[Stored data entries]

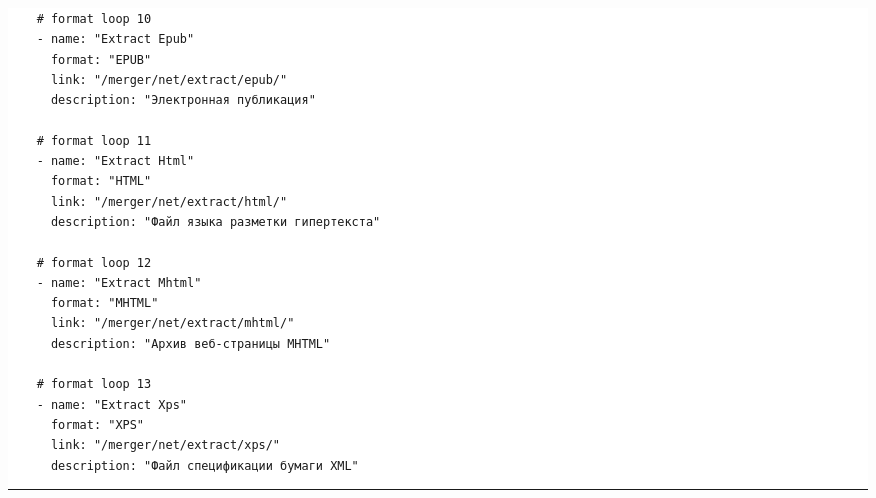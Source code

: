         # format loop 10
        - name: "Extract Epub"
          format: "EPUB"
          link: "/merger/net/extract/epub/"
          description: "Электронная публикация"

        # format loop 11
        - name: "Extract Html"
          format: "HTML"
          link: "/merger/net/extract/html/"
          description: "Файл языка разметки гипертекста"

        # format loop 12
        - name: "Extract Mhtml"
          format: "MHTML"
          link: "/merger/net/extract/mhtml/"
          description: "Архив веб-страницы MHTML"

        # format loop 13
        - name: "Extract Xps"
          format: "XPS"
          link: "/merger/net/extract/xps/"
          description: "Файл спецификации бумаги XML"
  

---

▶ [Activity]:
Give back all of the entries above exactly, with the pictures excluded.

▶ [The answer]:
Source code

:         # format loop 10
        - name: "Extract Epub"
          format: "EPUB"
          link: "/merger/net/extract/epub/"
          description: "Электронная публикация"

        # format loop 11
        - name: "Extract Html"
          format: "HTML"
          link: "/merger/net/extract/html/"
          description: "Файл языка разметки гипертекста"

        # format loop 12
        - name: "Extract Mhtml"
          format: "MHTML"
          link: "/merger/net/extract/mhtml/"
          description: "Архив веб-страницы MHTML"

        # format loop 13
        - name: "Extract Xps"
          format: "XPS"
          link: "/merger/net/extract/xps/"
          description: "Файл спецификации бумаги XML"
  

---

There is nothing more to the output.